Identify each line below that contains the word "đánh", and copy it out.

### Data supplied

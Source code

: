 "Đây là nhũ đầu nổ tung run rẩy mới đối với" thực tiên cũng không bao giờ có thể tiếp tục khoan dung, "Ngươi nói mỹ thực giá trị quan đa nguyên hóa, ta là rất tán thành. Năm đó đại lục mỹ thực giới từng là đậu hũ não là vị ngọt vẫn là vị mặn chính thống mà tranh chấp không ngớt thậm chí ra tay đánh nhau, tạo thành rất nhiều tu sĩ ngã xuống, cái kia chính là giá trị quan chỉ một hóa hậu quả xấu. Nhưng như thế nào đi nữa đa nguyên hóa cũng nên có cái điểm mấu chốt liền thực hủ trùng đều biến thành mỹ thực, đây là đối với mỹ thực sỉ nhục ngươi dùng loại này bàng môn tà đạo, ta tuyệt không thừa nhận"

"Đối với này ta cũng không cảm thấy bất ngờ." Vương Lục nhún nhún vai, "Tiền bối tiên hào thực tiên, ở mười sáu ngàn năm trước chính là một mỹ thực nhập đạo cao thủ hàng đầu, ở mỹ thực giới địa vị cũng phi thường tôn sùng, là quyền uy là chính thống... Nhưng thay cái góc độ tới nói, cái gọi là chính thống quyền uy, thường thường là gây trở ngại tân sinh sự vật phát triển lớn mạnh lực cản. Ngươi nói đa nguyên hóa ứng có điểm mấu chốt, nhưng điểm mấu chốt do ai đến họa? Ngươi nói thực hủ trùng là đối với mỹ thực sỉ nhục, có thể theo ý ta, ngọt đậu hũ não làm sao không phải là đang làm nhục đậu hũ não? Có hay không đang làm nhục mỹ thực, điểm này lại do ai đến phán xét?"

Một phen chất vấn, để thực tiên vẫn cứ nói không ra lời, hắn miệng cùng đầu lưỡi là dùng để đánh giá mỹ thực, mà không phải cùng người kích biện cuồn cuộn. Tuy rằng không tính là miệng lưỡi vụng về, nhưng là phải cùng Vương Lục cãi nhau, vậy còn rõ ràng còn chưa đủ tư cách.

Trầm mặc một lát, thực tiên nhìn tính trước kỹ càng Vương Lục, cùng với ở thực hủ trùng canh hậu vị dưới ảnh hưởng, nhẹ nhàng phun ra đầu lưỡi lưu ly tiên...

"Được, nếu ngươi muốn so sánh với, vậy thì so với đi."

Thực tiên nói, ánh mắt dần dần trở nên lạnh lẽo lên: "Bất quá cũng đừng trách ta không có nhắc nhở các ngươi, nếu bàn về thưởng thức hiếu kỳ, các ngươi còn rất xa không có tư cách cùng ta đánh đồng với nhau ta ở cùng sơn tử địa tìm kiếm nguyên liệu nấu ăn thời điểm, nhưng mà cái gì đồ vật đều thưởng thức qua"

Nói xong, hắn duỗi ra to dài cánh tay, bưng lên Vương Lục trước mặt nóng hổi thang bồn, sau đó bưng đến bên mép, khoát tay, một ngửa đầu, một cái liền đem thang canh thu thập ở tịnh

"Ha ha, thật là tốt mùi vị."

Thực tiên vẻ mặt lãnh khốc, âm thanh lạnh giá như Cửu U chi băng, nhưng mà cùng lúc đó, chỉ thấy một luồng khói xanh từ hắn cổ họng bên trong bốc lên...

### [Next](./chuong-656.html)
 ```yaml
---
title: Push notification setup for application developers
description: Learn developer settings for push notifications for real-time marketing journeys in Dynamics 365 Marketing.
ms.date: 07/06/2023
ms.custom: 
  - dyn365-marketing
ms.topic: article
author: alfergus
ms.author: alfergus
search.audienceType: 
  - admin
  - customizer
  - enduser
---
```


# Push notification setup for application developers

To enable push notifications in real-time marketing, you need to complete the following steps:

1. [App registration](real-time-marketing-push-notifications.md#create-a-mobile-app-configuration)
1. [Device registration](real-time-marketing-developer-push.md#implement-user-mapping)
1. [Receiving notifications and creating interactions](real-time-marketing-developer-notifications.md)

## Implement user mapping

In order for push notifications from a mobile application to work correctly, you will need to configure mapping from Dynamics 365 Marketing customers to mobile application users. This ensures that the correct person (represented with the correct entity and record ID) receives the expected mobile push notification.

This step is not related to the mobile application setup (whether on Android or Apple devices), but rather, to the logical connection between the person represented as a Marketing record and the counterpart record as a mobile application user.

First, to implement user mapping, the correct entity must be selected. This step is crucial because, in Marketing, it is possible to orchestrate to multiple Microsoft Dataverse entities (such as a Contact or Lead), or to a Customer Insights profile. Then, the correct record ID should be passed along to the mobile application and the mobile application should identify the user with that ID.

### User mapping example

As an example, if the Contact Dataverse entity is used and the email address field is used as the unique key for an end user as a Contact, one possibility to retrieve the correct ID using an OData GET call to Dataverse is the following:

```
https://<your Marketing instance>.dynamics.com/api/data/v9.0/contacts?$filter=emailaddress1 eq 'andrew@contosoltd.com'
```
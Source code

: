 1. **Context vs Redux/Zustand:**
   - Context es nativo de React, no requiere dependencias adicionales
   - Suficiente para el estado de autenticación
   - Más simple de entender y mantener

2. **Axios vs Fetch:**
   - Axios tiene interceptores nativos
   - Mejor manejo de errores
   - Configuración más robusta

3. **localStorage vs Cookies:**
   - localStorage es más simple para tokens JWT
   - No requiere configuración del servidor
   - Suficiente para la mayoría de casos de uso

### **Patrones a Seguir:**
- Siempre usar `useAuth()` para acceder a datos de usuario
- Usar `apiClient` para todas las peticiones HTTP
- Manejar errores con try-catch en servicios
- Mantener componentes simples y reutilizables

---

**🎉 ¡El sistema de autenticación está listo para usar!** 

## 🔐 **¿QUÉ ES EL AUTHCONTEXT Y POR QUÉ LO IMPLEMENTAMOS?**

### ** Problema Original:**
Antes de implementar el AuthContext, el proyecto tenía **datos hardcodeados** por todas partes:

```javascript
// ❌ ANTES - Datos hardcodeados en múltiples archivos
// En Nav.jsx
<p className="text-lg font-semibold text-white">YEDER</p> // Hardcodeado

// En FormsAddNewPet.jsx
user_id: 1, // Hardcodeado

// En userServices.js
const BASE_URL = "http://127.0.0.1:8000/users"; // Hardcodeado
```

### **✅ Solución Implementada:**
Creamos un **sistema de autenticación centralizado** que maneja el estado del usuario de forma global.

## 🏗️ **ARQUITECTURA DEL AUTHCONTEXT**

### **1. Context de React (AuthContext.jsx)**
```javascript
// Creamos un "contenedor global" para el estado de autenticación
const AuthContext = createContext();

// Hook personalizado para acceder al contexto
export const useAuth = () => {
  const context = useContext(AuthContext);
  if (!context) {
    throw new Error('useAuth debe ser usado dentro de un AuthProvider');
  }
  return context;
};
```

######

# [Response to this task]
: "Đây là nhũ đầu nổ tung run rẩy mới đối với" thực tiên cũng không bao giờ có thể tiếp tục khoan dung, "Ngươi nói mỹ thực giá trị quan đa nguyên hóa, ta là rất tán thành. Năm đó đại lục mỹ thực giới từng là đậu hũ não là vị ngọt vẫn là vị mặn chính thống mà tranh chấp không ngớt thậm chí ra tay đánh nhau, tạo thành rất nhiều tu sĩ ngã xuống, cái kia chính là giá trị quan chỉ một hóa hậu quả xấu. Nhưng như thế nào đi nữa đa nguyên hóa cũng nên có cái điểm mấu chốt liền thực hủ trùng đều biến thành mỹ thực, đây là đối với mỹ thực sỉ nhục ngươi dùng loại này bàng môn tà đạo, ta tuyệt không thừa nhận"
Một phen chất vấn, để thực tiên vẫn cứ nói không ra lời, hắn miệng cùng đầu lưỡi là dùng để đánh giá mỹ thực, mà không phải cùng người kích biện cuồn cuộn. Tuy rằng không tính là miệng lưỡi vụng về, nhưng là phải cùng Vương Lục cãi nhau, vậy còn rõ ràng còn chưa đủ tư cách.
Thực tiên nói, ánh mắt dần dần trở nên lạnh lẽo lên: "Bất quá cũng đừng trách ta không có nhắc nhở các ngươi, nếu bàn về thưởng thức hiếu kỳ, các ngươi còn rất xa không có tư cách cùng ta đánh đồng với nhau ta ở cùng sơn tử địa tìm kiếm nguyên liệu nấu ăn thời điểm, nhưng mà cái gì đồ vật đều thưởng thức qua"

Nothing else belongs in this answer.